ACTION ITEM: Set out exactly, line by line, the stretch of data below that begins at the line containing "Keep up the" and ends at the line containing "- **📈 Example", with both ends kept.

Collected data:
::::::::

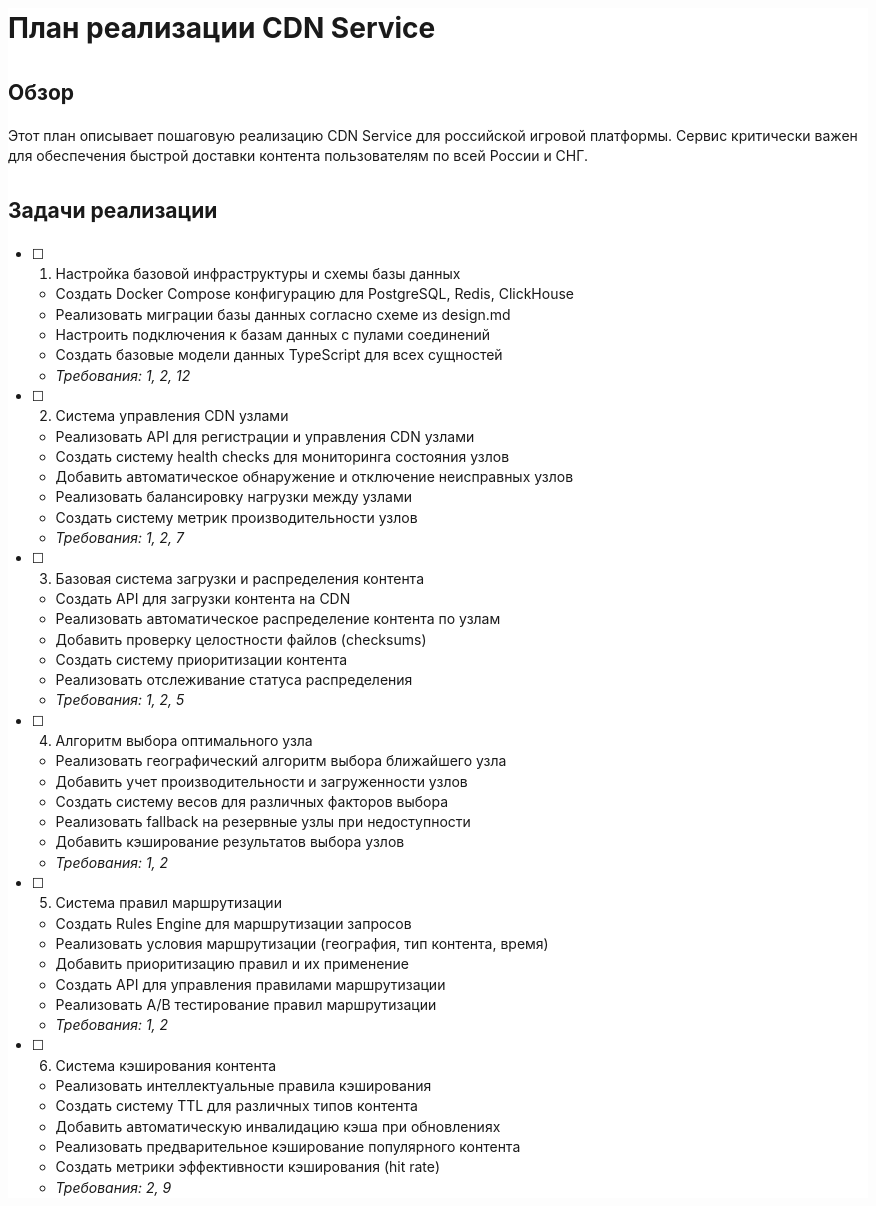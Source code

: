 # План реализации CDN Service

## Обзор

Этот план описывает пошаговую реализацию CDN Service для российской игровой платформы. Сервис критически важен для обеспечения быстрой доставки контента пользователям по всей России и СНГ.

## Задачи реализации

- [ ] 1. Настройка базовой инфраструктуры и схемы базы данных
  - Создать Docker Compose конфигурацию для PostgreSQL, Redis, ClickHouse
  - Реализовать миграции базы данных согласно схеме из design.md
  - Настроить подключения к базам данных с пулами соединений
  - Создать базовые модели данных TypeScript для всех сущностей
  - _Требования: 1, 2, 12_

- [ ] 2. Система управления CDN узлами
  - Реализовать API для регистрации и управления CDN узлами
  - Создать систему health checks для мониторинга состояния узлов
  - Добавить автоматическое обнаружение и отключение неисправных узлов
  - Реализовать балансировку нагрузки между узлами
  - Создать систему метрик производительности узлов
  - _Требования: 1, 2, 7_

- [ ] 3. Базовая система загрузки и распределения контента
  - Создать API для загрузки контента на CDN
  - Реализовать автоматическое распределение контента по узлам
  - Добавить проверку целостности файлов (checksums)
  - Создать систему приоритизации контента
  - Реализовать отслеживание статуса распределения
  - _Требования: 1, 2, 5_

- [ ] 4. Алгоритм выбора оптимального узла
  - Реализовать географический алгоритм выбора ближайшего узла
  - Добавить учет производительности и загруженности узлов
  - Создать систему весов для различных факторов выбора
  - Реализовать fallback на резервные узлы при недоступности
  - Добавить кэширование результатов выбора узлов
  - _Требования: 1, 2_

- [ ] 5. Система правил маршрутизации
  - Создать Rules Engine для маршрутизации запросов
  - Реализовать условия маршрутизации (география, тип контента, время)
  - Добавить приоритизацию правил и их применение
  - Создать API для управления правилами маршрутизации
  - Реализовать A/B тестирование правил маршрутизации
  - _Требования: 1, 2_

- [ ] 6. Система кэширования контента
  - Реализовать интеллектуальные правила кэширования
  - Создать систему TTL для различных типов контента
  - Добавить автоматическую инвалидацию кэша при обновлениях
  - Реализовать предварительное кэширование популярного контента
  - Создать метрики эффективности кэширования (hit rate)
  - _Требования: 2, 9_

::::::::

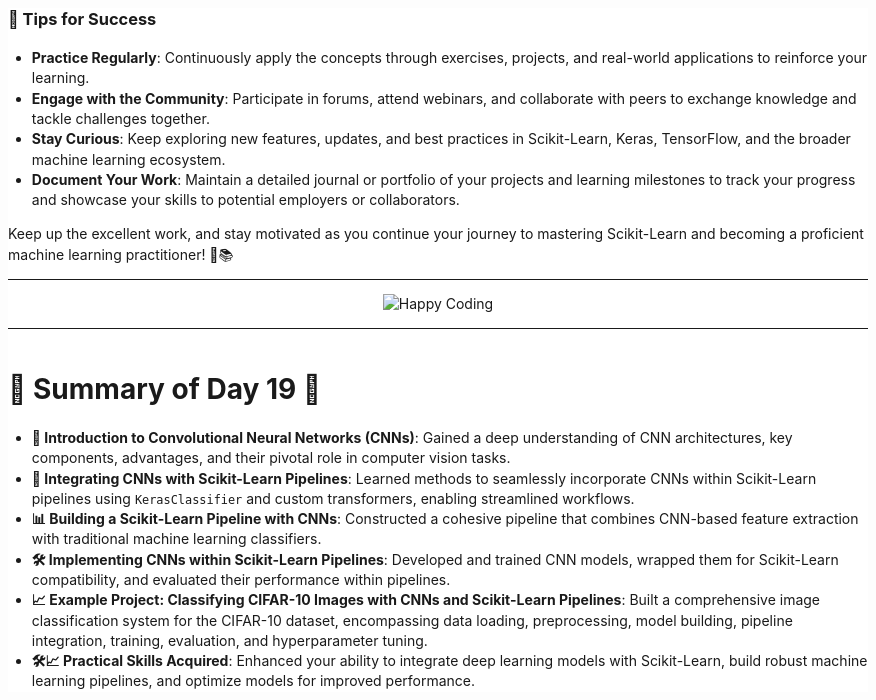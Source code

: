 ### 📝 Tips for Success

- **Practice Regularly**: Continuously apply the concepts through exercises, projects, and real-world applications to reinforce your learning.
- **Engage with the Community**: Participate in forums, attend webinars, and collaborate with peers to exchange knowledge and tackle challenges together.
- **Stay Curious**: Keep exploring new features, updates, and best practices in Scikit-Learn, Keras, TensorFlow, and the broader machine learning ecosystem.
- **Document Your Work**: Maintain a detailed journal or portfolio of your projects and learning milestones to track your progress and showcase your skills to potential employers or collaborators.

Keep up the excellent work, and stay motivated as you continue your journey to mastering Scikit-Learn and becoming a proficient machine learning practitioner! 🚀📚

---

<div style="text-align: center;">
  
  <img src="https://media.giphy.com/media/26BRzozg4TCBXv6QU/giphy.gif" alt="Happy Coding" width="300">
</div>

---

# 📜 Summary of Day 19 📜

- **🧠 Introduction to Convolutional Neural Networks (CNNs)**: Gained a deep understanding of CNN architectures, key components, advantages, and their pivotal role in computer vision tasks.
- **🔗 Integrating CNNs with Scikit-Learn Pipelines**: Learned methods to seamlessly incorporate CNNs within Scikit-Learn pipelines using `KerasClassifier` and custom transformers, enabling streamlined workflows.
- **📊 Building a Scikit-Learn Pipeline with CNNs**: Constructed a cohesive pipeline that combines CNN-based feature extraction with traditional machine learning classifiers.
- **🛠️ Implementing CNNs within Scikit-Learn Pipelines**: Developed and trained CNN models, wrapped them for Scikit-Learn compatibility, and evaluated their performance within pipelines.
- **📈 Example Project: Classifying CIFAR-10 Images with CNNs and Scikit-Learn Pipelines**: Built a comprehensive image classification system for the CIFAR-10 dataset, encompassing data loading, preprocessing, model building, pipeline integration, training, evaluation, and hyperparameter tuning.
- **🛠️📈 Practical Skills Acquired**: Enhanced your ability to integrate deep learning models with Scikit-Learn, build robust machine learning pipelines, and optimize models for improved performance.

::::::::

RESPONSE TO THIS TASK:
Keep up the excellent work, and stay motivated as you continue your journey to mastering Scikit-Learn and becoming a proficient machine learning practitioner! 🚀📚

---

<div style="text-align: center;">
  
  <img src="https://media.giphy.com/media/26BRzozg4TCBXv6QU/giphy.gif" alt="Happy Coding" width="300">
</div>

---

# 📜 Summary of Day 19 📜

- **🧠 Introduction to Convolutional Neural Networks (CNNs)**: Gained a deep understanding of CNN architectures, key components, advantages, and their pivotal role in computer vision tasks.
- **🔗 Integrating CNNs with Scikit-Learn Pipelines**: Learned methods to seamlessly incorporate CNNs within Scikit-Learn pipelines using `KerasClassifier` and custom transformers, enabling streamlined workflows.
- **📊 Building a Scikit-Learn Pipeline with CNNs**: Constructed a cohesive pipeline that combines CNN-based feature extraction with traditional machine learning classifiers.
- **🛠️ Implementing CNNs within Scikit-Learn Pipelines**: Developed and trained CNN models, wrapped them for Scikit-Learn compatibility, and evaluated their performance within pipelines.
- **📈 Example Project: Classifying CIFAR-10 Images with CNNs and Scikit-Learn Pipelines**: Built a comprehensive image classification system for the CIFAR-10 dataset, encompassing data loading, preprocessing, model building, pipeline integration, training, evaluation, and hyperparameter tuning.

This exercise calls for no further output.